Upon leaving Ascot Road School, children will have acquired a foundational understanding and appreciation of music, encompassing both practical skills and conceptual knowledge. Specifically, they will have developed the skills and confidence through:

Singing/ Composing: They will be able to sing in time with others and feel a pulse, moving to music rhythmically and enjoying this experience. Children will have an understanding of notation and will be able to play instruments in an organised way as part of a group. At Ascot Road Primary School children are also provided with opportunities beyond the National Curriculum to further enrich their experience and skill levels.

Evaluating: Children will have had the opportunity to discuss and share their own thoughts, opinions and ideas, acknowledging and respecting the variety of everyone’s unique take on music. They will be able to dissect music with varying levels of ability and comprehend its parts, using musical language to describe and analyse. 

Performing: These include having visitors with musical talent, listening to visiting bands/groups of live music, school productions, external peripatetic music teachers teaching piano and guitar. Students share learning, performing in whole school assemblies. External musical interests and talents are also encouraged with outside musicians and links with secondary schools within the Trust. Musical talents are showcased in class and assembly developing pride in their own personal achievements.

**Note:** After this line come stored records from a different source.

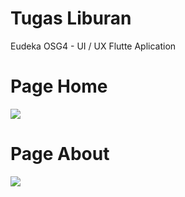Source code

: # Tugas Liburan
Eudeka OSG4 - UI / UX Flutte Aplication

# Page Home
<img src="http://kailham.com/android/eudeka/flutter1.png">

# Page About
<img src="http://kailham.com/android/eudeka/flutter1.png">
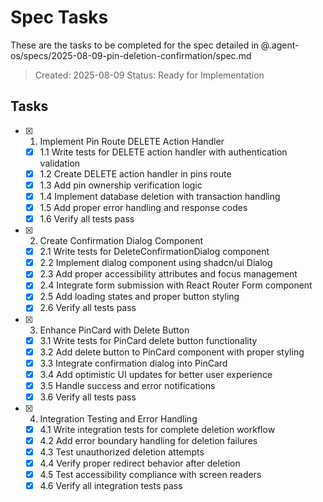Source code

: # Spec Tasks

These are the tasks to be completed for the spec detailed in @.agent-os/specs/2025-08-09-pin-deletion-confirmation/spec.md

> Created: 2025-08-09
> Status: Ready for Implementation

## Tasks

- [x] 1. Implement Pin Route DELETE Action Handler
  - [x] 1.1 Write tests for DELETE action handler with authentication validation
  - [x] 1.2 Create DELETE action handler in pins route
  - [x] 1.3 Add pin ownership verification logic
  - [x] 1.4 Implement database deletion with transaction handling
  - [x] 1.5 Add proper error handling and response codes
  - [x] 1.6 Verify all tests pass

- [x] 2. Create Confirmation Dialog Component
  - [x] 2.1 Write tests for DeleteConfirmationDialog component
  - [x] 2.2 Implement dialog component using shadcn/ui Dialog
  - [x] 2.3 Add proper accessibility attributes and focus management
  - [x] 2.4 Integrate form submission with React Router Form component
  - [x] 2.5 Add loading states and proper button styling
  - [x] 2.6 Verify all tests pass

- [x] 3. Enhance PinCard with Delete Button
  - [x] 3.1 Write tests for PinCard delete button functionality
  - [x] 3.2 Add delete button to PinCard component with proper styling
  - [x] 3.3 Integrate confirmation dialog into PinCard
  - [x] 3.4 Add optimistic UI updates for better user experience
  - [x] 3.5 Handle success and error notifications
  - [x] 3.6 Verify all tests pass

- [x] 4. Integration Testing and Error Handling
  - [x] 4.1 Write integration tests for complete deletion workflow
  - [x] 4.2 Add error boundary handling for deletion failures
  - [x] 4.3 Test unauthorized deletion attempts
  - [x] 4.4 Verify proper redirect behavior after deletion
  - [x] 4.5 Test accessibility compliance with screen readers
  - [x] 4.6 Verify all integration tests pass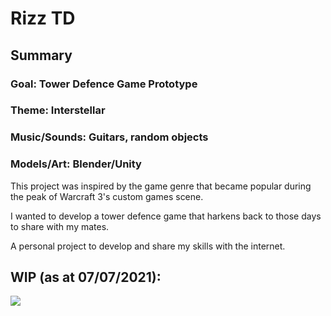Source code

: # Rizz TD

## Summary
### Goal: Tower Defence Game Prototype
### Theme: Interstellar
### Music/Sounds: Guitars, random objects
### Models/Art: Blender/Unity

This project was inspired by the game genre that became popular during the peak of Warcraft 3's custom games scene.

I wanted to develop a tower defence game that harkens back to those days to share with my mates.

A personal project to develop and share my skills with the internet.

## WIP (as at 07/07/2021):
![](2021_07_07_RizzTD.gif)
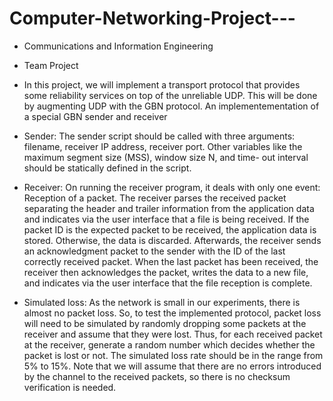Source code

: # Computer-Networking-Project---
* Communications and Information Engineering
* Team Project
* In this project, we will implement a transport protocol that provides some reliability services
on top of the unreliable UDP. This will be done by augmenting UDP with the GBN protocol.
An implementementation of a special GBN sender and receiver 

* Sender: 
The sender script should be called with three arguments: filename, receiver IP address,
receiver port. Other variables like the maximum segment size (MSS), window size N, and time-
out interval should be statically defined in the script.

* Receiver:
On running the receiver program, it deals with only one event: Reception of a packet. The
receiver parses the received packet separating the header and trailer information from the
application data and indicates via the user interface that a file is being received. If the packet
ID is the expected packet to be received, the application data is stored. Otherwise, the data is
discarded. Afterwards, the receiver sends an acknowledgment packet to the sender with the
ID of the last correctly received packet. When the last packet has been received, the receiver
then acknowledges the packet, writes the data to a new file, and indicates via the user
interface that the file reception is complete.


* Simulated loss:
As the network is small in our experiments, there is almost no packet loss. So, to test the
implemented protocol, packet loss will need to be simulated by randomly dropping some
packets at the receiver and assume that they were lost. Thus, for each received packet at the
receiver, generate a random number which decides whether the packet is lost or not. The
simulated loss rate should be in the range from 5% to 15%. Note that we will assume that
there are no errors introduced by the channel to the received packets, so there is no
checksum verification is needed.
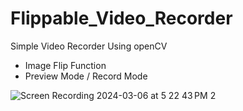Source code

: # Flippable_Video_Recorder
Simple Video Recorder Using openCV
* Image Flip Function
* Preview Mode / Record Mode


![Screen Recording 2024-03-06 at 5 22 43 PM 2](https://github.com/qowngus33/Flippable_Video_Recorder/assets/83813866/5d6cc918-b327-4b8f-89ff-81a1ca77e4eb)



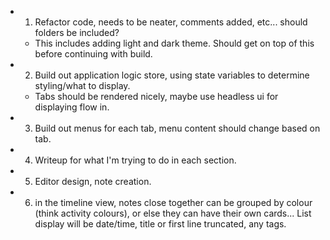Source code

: -   1. Refactor code, needs to be neater, comments added, etc... should folders be included?
    -   This includes adding light and dark theme. Should get on top of this before continuing with build.
-   2. Build out application logic store, using state variables to determine styling/what to display.
    -   Tabs should be rendered nicely, maybe use headless ui for displaying flow in.
-   3. Build out menus for each tab, menu content should change based on tab.
-   4. Writeup for what I'm trying to do in each section.
-   5. Editor design, note creation.
-   6. in the timeline view, notes close together can be grouped by colour (think activity colours), or else they can have their own cards... List display will be date/time, title or first line truncated, any tags.
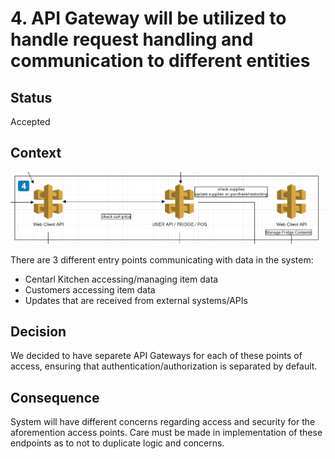 # 4. API Gateway will be utilized to handle request handling and communication to different entities

## Status
Accepted

## Context
![Image of Context](https://github.com/tactlessowls/tactless-architecture/blob/main/ADRs/images/imageSource4.PNG)

There are 3 different entry points communicating with data in the system:
- Centarl Kitchen accessing/managing item data
- Customers accessing item data
- Updates that are received from external systems/APIs

## Decision

We decided to have separete API Gateways for each of these points of access, ensuring that authentication/authorization is separated by default.

## Consequence

System will have different concerns regarding access and security for the aforemention access points.
Care must be made in implementation of these endpoints as to not to duplicate logic and concerns.
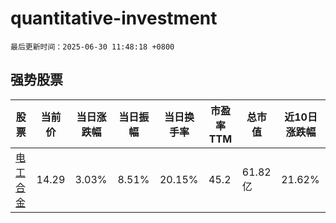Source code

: # quantitative-investment

`最后更新时间：2025-06-30 11:48:18 +0800`

## 强势股票

|股票|当前价|当日涨跌幅|当日振幅|当日换手率|市盈率TTM|总市值|近10日涨跌幅|
|----|----|----|----|----|----|----|----|
|[电工合金](https://xueqiu.com/S/SZ300697)|14.29|3.03%|8.51%|20.15%|45.2|61.82亿|21.62%|
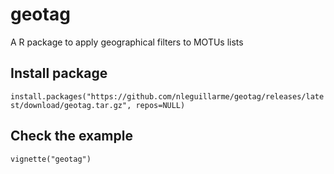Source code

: # geotag
A R package to apply geographical filters to MOTUs lists 

## Install package
`
install.packages("https://github.com/nleguillarme/geotag/releases/latest/download/geotag.tar.gz", repos=NULL)
`
## Check the example
`
vignette("geotag")
`
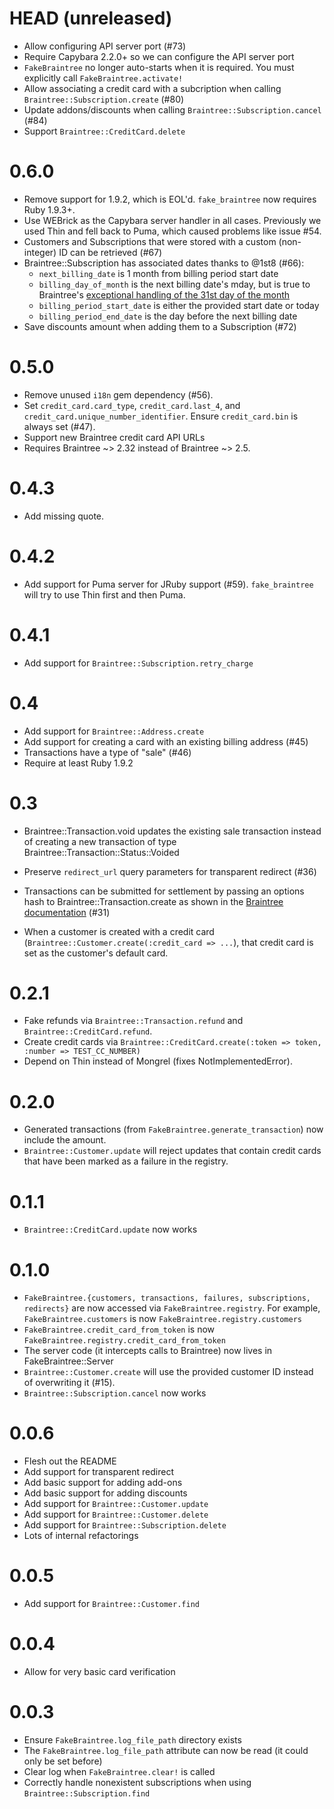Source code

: # HEAD (unreleased)

* Allow configuring API server port (#73)
* Require Capybara 2.2.0+ so we can configure the API server port
* `FakeBraintree` no longer auto-starts when it is required. You must explicitly
  call `FakeBraintree.activate!`
* Allow associating a credit card with a subcription when calling
  `Braintree::Subscription.create` (#80)
* Update addons/discounts when calling `Braintree::Subscription.cancel` (#84)
* Support `Braintree::CreditCard.delete`

# 0.6.0

* Remove support for 1.9.2, which is EOL'd. `fake_braintree` now requires
  Ruby 1.9.3+.
* Use WEBrick as the Capybara server handler in all cases. Previously we used
  Thin and fell back to Puma, which caused problems like issue #54.
* Customers and Subscriptions that were stored with a custom (non-integer) ID
  can be retrieved (#67)
* Braintree::Subscription has associated dates thanks to @1st8 (#66):
  - `next_billing_date` is 1 month from billing period start date
  - `billing_day_of_month` is the next billing date's mday, but is true to
    Braintree's [exceptional handling of the 31st day of the
    month](https://www.braintreepayments.com/docs/ruby/subscriptions/details#attributes_that_need_a_bit_more_explaining)
  - `billing_period_start_date` is either the provided start date or today
  - `billing_period_end_date` is the day before the next billing date
* Save discounts amount when adding them to a Subscription (#72)

# 0.5.0

* Remove unused `i18n` gem dependency (#56).
* Set `credit_card.card_type`, `credit_card.last_4`, and
  `credit_card.unique_number_identifier`. Ensure `credit_card.bin` is always
  set (#47).
* Support new Braintree credit card API URLs
* Requires Braintree ~> 2.32 instead of Braintree ~> 2.5.

# 0.4.3

* Add missing quote.

# 0.4.2

* Add support for Puma server for JRuby support (#59). `fake_braintree` will
  try to use Thin first and then Puma.

# 0.4.1

* Add support for `Braintree::Subscription.retry_charge`

# 0.4

* Add support for `Braintree::Address.create`
* Add support for creating a card with an existing billing address (#45)
* Transactions have a type of "sale" (#46)
* Require at least Ruby 1.9.2

# 0.3

* Braintree::Transaction.void updates the existing sale transaction instead of
  creating a new transaction of type Braintree::Transaction::Status::Voided

* Preserve `redirect_url` query parameters for transparent redirect (#36)

* Transactions can be submitted for settlement by passing an options hash to
  Braintree::Transaction.create as shown in the [Braintree documentation](https://www.braintreepayments.com/docs/ruby/transactions/create#full_example) (#31)

* When a customer is created with a credit card
  (`Braintree::Customer.create(:credit_card => ...`), that credit card is set as
  the customer's default card.

# 0.2.1
* Fake refunds via `Braintree::Transaction.refund` and
  `Braintree::CreditCard.refund`.
* Create credit cards via `Braintree::CreditCard.create(:token => token,
  :number => TEST_CC_NUMBER)`
* Depend on Thin instead of Mongrel (fixes NotImplementedError).

# 0.2.0
* Generated transactions (from `FakeBraintree.generate_transaction`) now include
  the amount.
* `Braintree::Customer.update` will reject updates that contain credit cards that
  have been marked as a failure in the registry.

# 0.1.1
* `Braintree::CreditCard.update` now works

# 0.1.0
* `FakeBraintree.{customers, transactions, failures, subscriptions, redirects}`
  are now accessed via `FakeBraintree.registry`. For example,
  `FakeBraintree.customers` is now `FakeBraintree.registry.customers`
* `FakeBraintree.credit_card_from_token` is now `FakeBraintree.registry.credit_card_from_token`
* The server code (it intercepts calls to Braintree) now lives in FakeBraintree::Server
* `Braintree::Customer.create` will use the provided customer ID instead of
  overwriting it (#15).
* `Braintree::Subscription.cancel` now works

# 0.0.6
* Flesh out the README
* Add support for transparent redirect
* Add basic support for adding add-ons
* Add basic support for adding discounts
* Add support for `Braintree::Customer.update`
* Add support for `Braintree::Customer.delete`
* Add support for `Braintree::Subscription.delete`
* Lots of internal refactorings

# 0.0.5
* Add support for `Braintree::Customer.find`

# 0.0.4
* Allow for very basic card verification

# 0.0.3
* Ensure `FakeBraintree.log_file_path` directory exists
* The `FakeBraintree.log_file_path` attribute can now be read (it could only be set before)
* Clear log when `FakeBraintree.clear!` is called
* Correctly handle nonexistent subscriptions when using
  `Braintree::Subscription.find`
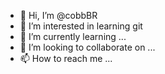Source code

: - 👋 Hi, I’m @cobbBR
- 👀 I’m interested in learning git
- 🌱 I’m currently learning ...
- 💞️ I’m looking to collaborate on ...
- 📫 How to reach me ...

<!---
cobbBR/cobbBR is a ✨ special ✨ repository because its `README.md` (this file) appears on your GitHub profile.
You can click the Preview link to take a look at your changes.
--->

What does music look like in Reception?

Children perform songs, rhymes, poems and stories with others,  when they are ready they try to move in time with music. They are learning to sing or sing along with nursery rhymes and action songs, beginning to listen and responding to different styles of music.  They are supported to improvise leading to playing classroom instruments, confidently sharing and performing the learning that has taken place.

Children will start their music learning journey with four steps. Listening and responding to a different style of music each week/step. The children explore and create - initially using voices only but building to using classroom instruments too. They Sing nursery rhymes and action songs linked with singing whilst playing. Then children are supported to share and perform.


How are SEND children support with Music?

Children are supported through the use of visual aids, pictorial tools and 1:1 support staff to enable children to access music sessions alongside their peers, in addition to this small groups sessions are created to give additional music access. Every action is taken to ensure equity of access to all of our children, as we recognise how music enriches and is an important platform for children’s learning and language development. 

Music enables children to develop an understanding of culture and history, both in relation to children individually as well as in relation to other cultures from around the world. Children are able to enjoy music in as many ways as they choose – either as listener, creator or performer appreciating the positive impact that music has on their health and well-being.